Amadeus Cho took over as the Hulk in Dec 2015

Secret Wars (an event arc that made a lot of these change “permanent”) was from May 2015 – January 2016

Riri Williams introduced via Iron Man comics in May 2016 (Note: she is a new superhero called Ironheart not a direct replacement for Iron Man)

In most of these examples Marvel’s numbers actually went UP after these characters were initially introduced. The stories generated interest and people went out and bought these books. So doesn’t that kind of kill the people hate diversity narrative? Yes old-school, long-time fans don’t like when the things they are fans of change. But those of us that have been around for awhile know in the end they will revert back.

So what could be really going on here? Well I think it’s a mixture of a few things. And things that Marvel and other media outlets might not be willing to talk about, but here is what I think is going on.

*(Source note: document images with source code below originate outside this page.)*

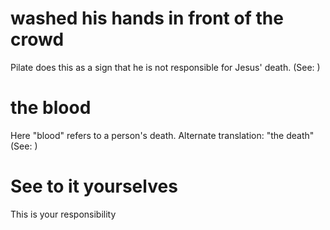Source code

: 
# washed his hands in front of the crowd
Pilate does this as a sign that he is not responsible for Jesus' death. (See: )

# the blood
Here "blood" refers to a person's death. Alternate translation: "the death" (See: )

# See to it yourselves
This is your responsibility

  1. People are suffering from Event Overload. Every summer since 2006 (The year of Marvel’s Civil War) both Marvel and DC have had a major crossover event in their books. Which meant if you wanted to follow the whole story you had to by issues of books you weren’t normally interested in. The readers are getting tired of this and frankly have stopped buying books because of it. These are just stunts to sell books and long time fans see through this. In many cases it also hurts the writing of characters when they are changed for the sake of needing them to do something specific in a crossover story.
  2.  John Romita Jr. said something else that people haven’t addressed, but I think is important, “Marvel doesn’t hire high-priced artists anymore. They hire high-priced writers instead, and they figure they can just fill in the artist later.” I have heard this from other artists that have worked for Marvel as well. Marvel has been outsourcing a lot of their art to South America, Indonesia and other countries. I’m not saying the art is bad, it’s just they are going where the labor is cheap and they are having the writers do full script (which means they add panel descriptions) and the artists are just following the script. There is no real creative input from the artists. In my opinion this sometimes causes the stories to come off as flat. A really good artist knows how to make the art dramatic and dynamic. They aren’t getting that a lot anymore. Remember, the comic book boom in the late 80s early 90s had a lot to do with the Marvel artist at the time. The same artist that back then felt unappreciated and went on to form Image.
  3. It was too much change at once. I know that sounds like I’m blaming diversity, but rather I’m blaming the pacing and frequency of the changes. For an example of this kind of failure, check the New 52. That began to hurt DC so much they are now undoing it. No diversity, but a lot of change to every major character in one fell swoop. People were interested when it started and it had a few good stories in it (court of owls) but in the long run people felt blindsided and smacked over the head with the changes. Longing for the way things were, they stopped reading.
  4. The movies are actually hurting them. Marvel have several very successful blockbuster movies under their belts. The problem is they are all based on the most recognizable versions of each property. So you would hope that these movies would attract new readers, but when fans of the films head into the comic shop, and they see the characters in the books don’t match the ones on the silver screen, they get discouraged and stop reading or don’t even start. Maybe Marvel should have spent more time trying to align these universes instead of spreading them so far apart.
  5. And finally people just aren’t reading comics like they use to. With movies, cartoons, video games and more fans are getting their superhero fix in other mediums. Print has long been a dying medium and these books are starting to only appeal to the diehard collectors. But Marvel isn’t writing for them anymore. They are trying to attract a new younger audience, that quite frankly don’t have as much desire to read comics.

This is merely how I see it. Perhaps I’m wrong, and I do hope Marvel finds a way to right the ship and get people truly excited about them again. As a true believer nothing would make me happier, but we shall see what the future brings.